Changes in health care technology and demands from patients have prompted the University of Colorado Hospital to integrate more than 120 data programs into one database.
“Medical consumers are savvy. They want access to their information now. They don’t want to wait,” said hospital spokeswoman Erika Matich. “We can’t do much now, but we’re going to provide that soon.”
Patients transferred within the hospital — such as when they are admitted into the hospital after landing in the emergency room — currently endure a second round of questions and forms to fill out.
Information shared across the hundreds of systems now doesn’t transfer perfectly. A medicine might be called one thing in one system and something else in another.

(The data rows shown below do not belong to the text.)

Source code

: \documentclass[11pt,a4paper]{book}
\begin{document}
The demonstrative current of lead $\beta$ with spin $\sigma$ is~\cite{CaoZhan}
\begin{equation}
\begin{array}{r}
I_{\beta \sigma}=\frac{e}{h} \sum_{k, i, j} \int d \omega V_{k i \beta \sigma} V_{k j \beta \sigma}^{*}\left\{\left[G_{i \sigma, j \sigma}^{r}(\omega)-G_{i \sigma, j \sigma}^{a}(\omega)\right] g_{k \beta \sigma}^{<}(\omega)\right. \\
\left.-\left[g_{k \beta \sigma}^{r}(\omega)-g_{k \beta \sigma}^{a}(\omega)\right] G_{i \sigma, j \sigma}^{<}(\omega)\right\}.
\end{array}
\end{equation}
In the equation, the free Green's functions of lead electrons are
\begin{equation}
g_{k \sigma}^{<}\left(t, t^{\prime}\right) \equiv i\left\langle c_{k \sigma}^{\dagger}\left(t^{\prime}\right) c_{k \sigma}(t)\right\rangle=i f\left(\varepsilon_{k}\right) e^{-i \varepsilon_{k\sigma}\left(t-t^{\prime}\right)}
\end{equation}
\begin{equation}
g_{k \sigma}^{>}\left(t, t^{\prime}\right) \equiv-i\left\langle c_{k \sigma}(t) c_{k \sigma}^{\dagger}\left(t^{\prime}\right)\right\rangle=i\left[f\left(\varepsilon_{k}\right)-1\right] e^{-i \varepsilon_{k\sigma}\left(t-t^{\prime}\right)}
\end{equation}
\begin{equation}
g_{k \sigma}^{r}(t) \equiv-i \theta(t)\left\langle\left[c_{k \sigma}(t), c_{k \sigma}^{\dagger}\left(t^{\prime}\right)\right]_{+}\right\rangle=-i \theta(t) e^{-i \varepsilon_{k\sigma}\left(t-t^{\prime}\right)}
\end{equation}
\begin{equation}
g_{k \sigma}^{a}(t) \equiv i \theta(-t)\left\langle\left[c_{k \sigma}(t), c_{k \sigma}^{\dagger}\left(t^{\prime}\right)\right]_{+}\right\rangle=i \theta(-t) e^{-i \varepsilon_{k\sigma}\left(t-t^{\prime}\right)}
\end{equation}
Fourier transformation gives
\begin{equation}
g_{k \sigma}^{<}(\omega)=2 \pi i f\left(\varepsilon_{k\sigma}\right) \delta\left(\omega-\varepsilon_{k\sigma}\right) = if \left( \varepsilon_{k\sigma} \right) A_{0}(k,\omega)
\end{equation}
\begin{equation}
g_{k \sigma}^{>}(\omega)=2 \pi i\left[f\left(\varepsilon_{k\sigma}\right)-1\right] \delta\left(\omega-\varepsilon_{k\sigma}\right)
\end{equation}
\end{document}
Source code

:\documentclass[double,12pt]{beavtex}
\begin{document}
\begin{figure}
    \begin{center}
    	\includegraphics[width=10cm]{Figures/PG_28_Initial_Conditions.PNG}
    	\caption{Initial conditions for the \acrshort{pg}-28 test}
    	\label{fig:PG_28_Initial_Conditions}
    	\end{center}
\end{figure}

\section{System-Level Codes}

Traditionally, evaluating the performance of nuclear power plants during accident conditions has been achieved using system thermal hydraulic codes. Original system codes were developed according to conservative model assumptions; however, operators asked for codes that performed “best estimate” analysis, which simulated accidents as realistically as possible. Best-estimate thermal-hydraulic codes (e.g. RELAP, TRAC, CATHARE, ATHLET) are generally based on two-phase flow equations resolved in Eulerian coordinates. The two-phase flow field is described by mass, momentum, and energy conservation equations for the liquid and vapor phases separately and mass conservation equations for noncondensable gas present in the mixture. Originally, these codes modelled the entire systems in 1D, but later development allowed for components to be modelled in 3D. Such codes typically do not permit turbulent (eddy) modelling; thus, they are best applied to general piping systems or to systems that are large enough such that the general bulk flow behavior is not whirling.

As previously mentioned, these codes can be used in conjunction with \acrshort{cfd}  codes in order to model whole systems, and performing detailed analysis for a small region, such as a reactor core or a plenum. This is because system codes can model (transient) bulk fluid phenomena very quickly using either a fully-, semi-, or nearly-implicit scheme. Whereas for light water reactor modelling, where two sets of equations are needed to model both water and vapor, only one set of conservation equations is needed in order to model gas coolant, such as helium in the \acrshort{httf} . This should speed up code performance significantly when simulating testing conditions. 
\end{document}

The repetitiveness and inconsistencies will end with the $67 million project to implement the database from Epic Systems Corp., based in Wisconsin, hospital officials said.
“Health care is evolving,” said hospital president and chief executive Bruce Schroffel. “This is a real expensive endeavour, but we are fortunate enough to be able to do it.”
Though the full project won’t be complete until the summer of 2012, the first wave will launch some general-practice departments on the system by Feb. 1.
“When patients get to the second place, all information — allergies, medications — the handoff will be electronic and available immediately, where today it may require a phone call,” project director Soren Schoultz said. “There will absolutely be a lot of efficiency to be gained.”
The change also will minimize the risk of administering an incorrect drug or giving an overdose, for instance, as a result of a miscommunication.
Besides allowing for more efficient transfers within the hospital, patients also will be able to make appointments online, communicate with doctors securely and view lab results as they are completed.
“They can access their health records while they’re on vacation in Hawaii; they can use it to get a second opinion,” Schoultz said. “The benefits that come are endless.”
The labs at the hospital will not make the change to an Epic system, but optimization will allow the system in place to smoothly share information with Epic.
Agreements will be drafted in the coming year to share some information with other health care providers that use the Epic system, such as Children’s Hospital and Kaiser Permanente.
That sharing of information can create more complete medical records when patients are referred from one place to another or when they go to those different centers for second opinions, Schoultz said.
The research that has typically been a main focus for the hospital also will benefit from the new database.
“We’re not taking a step back certainly,” Schoultz said. “Everything about the care of patients will be recorded on Epic, so this will only further support that research.”